Pemko Padang menutup kafe Mungkin Esok (Humas Kota Padang)

langgam.id- Pemerintah Kota (Pemko) Padang melalui Sat Pol PP menyegel sebuah kafe penyedia fasilitas live musik yang melanggar protokol kesehatan. Kafe berstatus ilegal itu berlokasi di Jalan Diponegoro Kelurahan Belakang Tangsi, Kecamatan Padang Barat, Kota Padang.

Penyegelan terhadap kafe yang bernama “Mungkin Esok Coffee”tersebut dilakukan pada Rabu, (17/11/2021) kemaren.

Kabid P3D Sat Pol PP Kota Padang Bambang Suprianto mengatakan, pihaknya melakukan pemberhentian sementara terhadap kafe Mungkin Esok Coffee karena melangar peraturan. kafe melanggar protokol kesehatan (prokes) Covid-19 serta berstatus ilegal.


“Tindakan ini dilakukan berdasarkan Peraturan Daerah (Perda) No.1 Tahun 2021 tentang Adaptasi Kebiasaan Baru (AKB) Pasal 38 Ayat 1. Selain itu juga melanggar Perda Kota Padang No 11 Tahun 2005 tentang Ketertiban Umum dan Ketenteraman Masyarakat,” tuturnya berdasarkan rilis Humas Pemko Padang, Kamis (18/11/2021).

Pada saat penyegelan juga dilakukan bersama Dandim 0312/Padang Kolonel Inf M. Ghoffar Ngismangil bersama Danramil 01/Padang Barat, lalu Kapolsek Padang Barat dan sejumlah perwakilan OPD terkait di Pemko Padang.

Sementara itu,, Wali Kota Padang Hendri Septa mengucapkan terima kasih dan apresiasinya kepada semua pihak yang ikut melakukan tindakan tegas terhadap kafe  tersebut.
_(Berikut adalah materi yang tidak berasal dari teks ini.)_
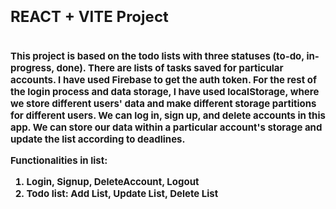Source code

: # <strong style="font-size: 24px;">REACT + VITE Project</strong>

# <strong style="font-size: 15px;">
This project is based on the todo lists with three statuses (to-do, in-progress, done). There are lists of tasks saved for particular accounts. I have used Firebase to get the auth token. For the rest of the login process and data storage, I have used localStorage, where we store different users' data and make different storage partitions for different users. We can log in, sign up, and delete accounts in this app. We can store our data within a particular account's storage and update the list according to deadlines.

Functionalities in list:

1. Login, Signup, DeleteAccount, Logout
2. Todo list: Add List, Update List, Delete List
</strong>
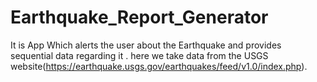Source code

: # Earthquake_Report_Generator

It is App Which alerts the user about the Earthquake and provides sequential data regarding it . here we take data from the USGS website(https://earthquake.usgs.gov/earthquakes/feed/v1.0/index.php). 
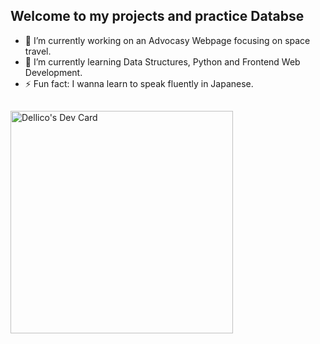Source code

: <!--

-i need to create two web apps
Task manager   
recipe sharing platform
https://www.simplilearn.com/tutorials/python-tutorial/python-automation-projects
https://www.datacamp.com/blog/60-python-projects-for-all-levels-expertise

- 💬 Ask me about 
- 📫 How to reach me: -->
## Welcome to my projects and practice Databse

- 🔭 I’m currently working on an Advocasy Webpage focusing on space travel.
- 🌱 I’m currently learning Data Structures, Python and Frontend Web Development.
- ⚡ Fun fact: I wanna learn to speak fluently in Japanese.

##
<a href="https://app.daily.dev/dellico"><img src="https://api.daily.dev/devcards/v2/YiXpNIRxKQQMlS74WoqSG.png?type=default&r=yle" width="356" alt="Dellico's Dev Card"/></a>

##




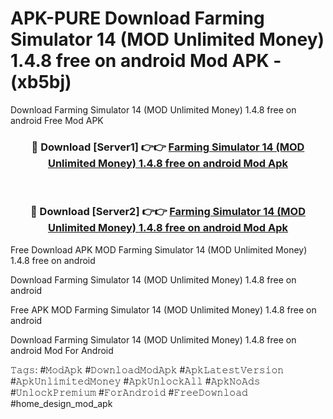 # APK-PURE Download Farming Simulator 14 (MOD Unlimited Money) 1.4.8 free on android Mod APK - (xb5bj)
Download Farming Simulator 14 (MOD Unlimited Money) 1.4.8 free on android Free Mod APK

<div align="center">
<h3>🔴 Download [Server1] 👉👉 <a href="https://apk-comot.site?title=Farming_Simulator_14_(MOD_Unlimited_Money)_1.4.8_free_on_android">Farming Simulator 14 (MOD Unlimited Money) 1.4.8 free on android Mod Apk</a></h3><br>

<h3>🔴 Download [Server2] 👉👉 <a href="https://apk-comot.site?title=Farming_Simulator_14_(MOD_Unlimited_Money)_1.4.8_free_on_android">Farming Simulator 14 (MOD Unlimited Money) 1.4.8 free on android Mod Apk</a></h3>
</div>


Free Download APK MOD Farming Simulator 14 (MOD Unlimited Money) 1.4.8 free on android

Download Farming Simulator 14 (MOD Unlimited Money) 1.4.8 free on android 

Free APK MOD Farming Simulator 14 (MOD Unlimited Money) 1.4.8 free on android 

Download Farming Simulator 14 (MOD Unlimited Money) 1.4.8 free on android Mod For Android

𝚃𝚊𝚐𝚜: #𝙼𝚘𝚍𝙰𝚙𝚔 #𝙳𝚘𝚠𝚗𝚕𝚘𝚊𝚍𝙼𝚘𝚍𝙰𝚙𝚔 #𝙰𝚙𝚔𝙻𝚊𝚝𝚎𝚜𝚝𝚅𝚎𝚛𝚜𝚒𝚘𝚗 #𝙰𝚙𝚔𝚄𝚗𝚕𝚒𝚖𝚒𝚝𝚎𝚍𝙼𝚘𝚗𝚎𝚢 #𝙰𝚙𝚔𝚄𝚗𝚕𝚘𝚌𝚔𝙰𝚕𝚕 #𝙰𝚙𝚔𝙽𝚘𝙰𝚍𝚜 #𝚄𝚗𝚕𝚘𝚌𝚔𝙿𝚛𝚎𝚖𝚒𝚞𝚖 #𝙵𝚘𝚛𝙰𝚗𝚍𝚛𝚘𝚒𝚍 #𝙵𝚛𝚎𝚎𝙳𝚘𝚠𝚗𝚕𝚘𝚊𝚍 #home_design_mod_apk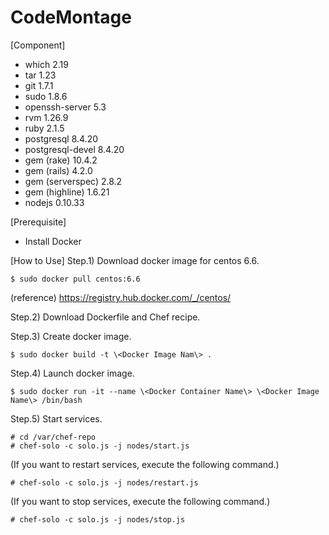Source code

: # CodeMontage

[Component]
* which 2.19
* tar 1.23
* git 1.7.1
* sudo 1.8.6
* openssh-server 5.3
* rvm 1.26.9
* ruby 2.1.5
* postgresql 8.4.20
* postgresql-devel 8.4.20
* gem (rake) 10.4.2
* gem (rails) 4.2.0
* gem (serverspec) 2.8.2
* gem (highline) 1.6.21
* nodejs 0.10.33


[Prerequisite]
* Install Docker

[How to Use]
Step.1) Download docker image for centos 6.6.

	$ sudo docker pull centos:6.6

 (reference)
 https://registry.hub.docker.com/_/centos/

Step.2) Download Dockerfile and Chef recipe.

Step.3) Create docker image.

	$ sudo docker build -t \<Docker Image Nam\> .

Step.4) Launch docker image.

	$ sudo docker run -it --name \<Docker Container Name\> \<Docker Image Name\> /bin/bash

Step.5) Start services.

	# cd /var/chef-repo
	# chef-solo -c solo.js -j nodes/start.js

(If you want to restart services, execute the following command.)

	# chef-solo -c solo.js -j nodes/restart.js

(If you want to stop services, execute the following command.)

	# chef-solo -c solo.js -j nodes/stop.js
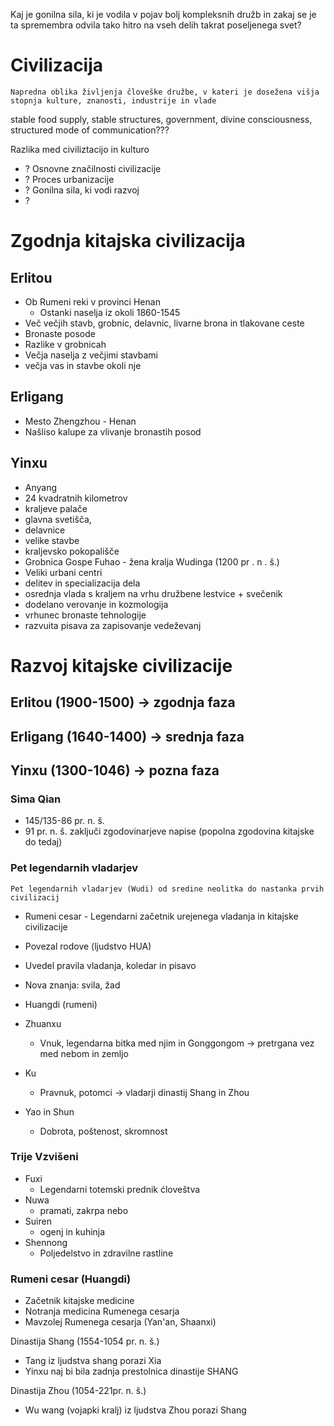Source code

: Kaj je gonilna sila, ki je vodila v pojav bolj kompleksnih družb in zakaj se je ta spremembra odvila tako hitro na vseh delih takrat poseljenega svet?

# Civilizacija
	Napredna oblika življenja človeške družbe, v kateri je dosežena višja stopnja kulture, znanosti, industrije in vlade
stable food supply, stable structures, government, divine consciousness, structured mode of communication???

Razlika med civiliztacijo in kulturo
- ?
Osnovne značilnosti civilizacije
- ?
Proces urbanizacije
- ?
Gonilna sila, ki vodi razvoj
- ?


# Zgodnja kitajska civilizacija

## Erlitou

- Ob Rumeni reki v provinci Henan 
	- Ostanki naselja iz okoli 1860-1545
- Več večjih stavb, grobnic, delavnic, livarne brona in tlakovane ceste
- Bronaste posode
- Razlike v grobnicah
- Večja naselja z večjimi stavbami
- večja vas in stavbe okoli nje

## Erligang

- Mesto Zhengzhou - Henan
- Našliso kalupe za vlivanje bronastih posod

## Yinxu
- Anyang
- 24 kvadratnih kilometrov
- kraljeve palače
- glavna svetišča,
- delavnice
- velike stavbe
- kraljevsko pokopališče
- Grobnica Gospe Fuhao - žena kralja Wudinga (1200 pr . n . š.)
- Veliki urbani centri
- delitev in specializacija dela
- osrednja vlada s kraljem na vrhu družbene lestvice + svečenik
- dodelano verovanje in kozmologija
- vrhunec bronaste tehnologije
- razvuita pisava za zapisovanje vedeževanj


# Razvoj kitajske civilizacije

## Erlitou (1900-1500) -> zgodnja faza
## Erligang (1640-1400) -> srednja faza
## Yinxu (1300-1046) -> pozna faza

### Sima Qian
- 145/135-86 pr. n. š.
- 91 pr. n. š. zaključi zgodovinarjeve napise (popolna zgodovina kitajske do tedaj)

### Pet legendarnih vladarjev
	Pet legendarnih vladarjev (Wudi) od sredine neolitka do nastanka prvih civilizacij
- Rumeni cesar - Legendarni začetnik urejenega vladanja in kitajske civilizacije
- Povezal rodove (ljudstvo HUA)
- Uvedel pravila vladanja, koledar in pisavo
- Nova znanja: svila, žad

- Huangdi (rumeni)
- Zhuanxu
	- Vnuk, legendarna bitka med njim in Gonggongom -> pretrgana vez med nebom in zemljo
- Ku
	- Pravnuk, potomci -> vladarji dinastij Shang in Zhou
- Yao in Shun
	- Dobrota, poštenost, skromnost
### Trije Vzvišeni
- Fuxi
	- Legendarni totemski prednik ćloveštva
- Nuwa
	- pramati, zakrpa nebo
- Suiren
	- ogenj in kuhinja
- Shennong
	- Poljedelstvo in zdravilne rastline

### Rumeni cesar (Huangdi)
- Začetnik kitajske medicine
- Notranja medicina Rumenega cesarja
- Mavzolej Rumenega cesarja (Yan'an, Shaanxi)


Dinastija Shang (1554-1054 pr. n. š.)
- Tang iz ljudstva shang porazi Xia
- Yinxu naj bi bila zadnja prestolnica dinastije SHANG

Dinastija Zhou (1054-221pr. n. š.)
- Wu wang (vojapki kralj) iz ljudstva Zhou porazi Shang



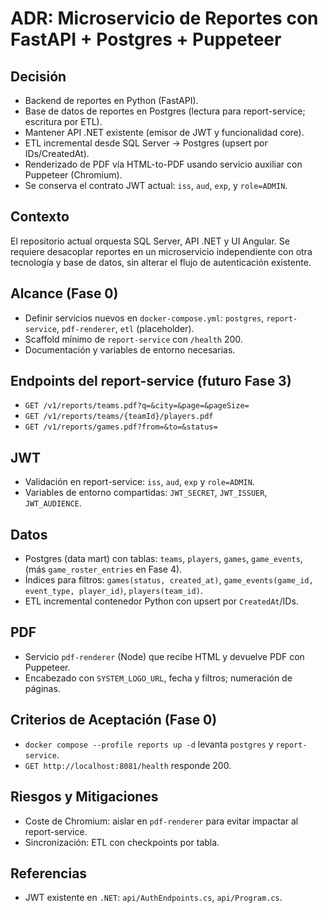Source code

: # ADR: Microservicio de Reportes con FastAPI + Postgres + Puppeteer

## Decisión
- Backend de reportes en Python (FastAPI).
- Base de datos de reportes en Postgres (lectura para report-service; escritura por ETL).
- Mantener API .NET existente (emisor de JWT y funcionalidad core).
- ETL incremental desde SQL Server → Postgres (upsert por IDs/CreatedAt).
- Renderizado de PDF vía HTML-to-PDF usando servicio auxiliar con Puppeteer (Chromium).
- Se conserva el contrato JWT actual: `iss`, `aud`, `exp`, y `role=ADMIN`.

## Contexto
El repositorio actual orquesta SQL Server, API .NET y UI Angular. Se requiere desacoplar reportes en un microservicio independiente con otra tecnología y base de datos, sin alterar el flujo de autenticación existente.

## Alcance (Fase 0)
- Definir servicios nuevos en `docker-compose.yml`: `postgres`, `report-service`, `pdf-renderer`, `etl` (placeholder).
- Scaffold mínimo de `report-service` con `/health` 200.
- Documentación y variables de entorno necesarias.

## Endpoints del report-service (futuro Fase 3)
- `GET /v1/reports/teams.pdf?q=&city=&page=&pageSize=`
- `GET /v1/reports/teams/{teamId}/players.pdf`
- `GET /v1/reports/games.pdf?from=&to=&status=`

## JWT
- Validación en report-service: `iss`, `aud`, `exp` y `role=ADMIN`.
- Variables de entorno compartidas: `JWT_SECRET`, `JWT_ISSUER`, `JWT_AUDIENCE`.

## Datos
- Postgres (data mart) con tablas: `teams`, `players`, `games`, `game_events`, (más `game_roster_entries` en Fase 4).
- Índices para filtros: `games(status, created_at)`, `game_events(game_id, event_type, player_id)`, `players(team_id)`.
- ETL incremental contenedor Python con upsert por `CreatedAt`/IDs.

## PDF
- Servicio `pdf-renderer` (Node) que recibe HTML y devuelve PDF con Puppeteer.
- Encabezado con `SYSTEM_LOGO_URL`, fecha y filtros; numeración de páginas.

## Criterios de Aceptación (Fase 0)
- `docker compose --profile reports up -d` levanta `postgres` y `report-service`.
- `GET http://localhost:8081/health` responde 200.

## Riesgos y Mitigaciones
- Coste de Chromium: aislar en `pdf-renderer` para evitar impactar al report-service.
- Sincronización: ETL con checkpoints por tabla.

## Referencias
- JWT existente en `.NET`: `api/AuthEndpoints.cs`, `api/Program.cs`.
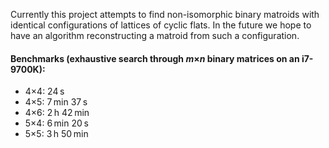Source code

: Currently this project attempts to find non-isomorphic binary matroids with
identical configurations of lattices of cyclic flats.
In the future we hope to have an algorithm reconstructing a matroid
from such a configuration.

#### Benchmarks (exhaustive search through _m_&times;_n_ binary matrices on an i7-9700K):
* 4&times;4: 24&#8239;s
* 4&times;5: 7&#8239;min 37&#8239;s
* 4&times;6: 2&#8239;h 42&#8239;min
* 5&times;4: 6&#8239;min 20&#8239;s
* 5&times;5: 3&#8239;h 50&#8239;min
“Atas nama Pemko Padang kami mengucapkan terima kasih dan penghargaan setinggi-tingginya kepada semua pihak terkhusus Pak Kapolresta Padang dan Pak Dandim 0312/Padang beserta jajaran yang telah mendukung Sat Pol PP Kota Padang dalam menindak tegas kafe yang melanggar aturan,” tuturnya.

Dia berharap hal serupa tidak terjadi lagi, apalagi Kota Padang masih dalam Pemberlakuan Pembatasan Kegiatan Masyarakat (PPKM) Level II. “Semoga hal serupa tidak terulang lagi di Kota Padang ini,” ungkap Wali Kota Hendri Septa dikutip langgam.id dari keterangan tertulis.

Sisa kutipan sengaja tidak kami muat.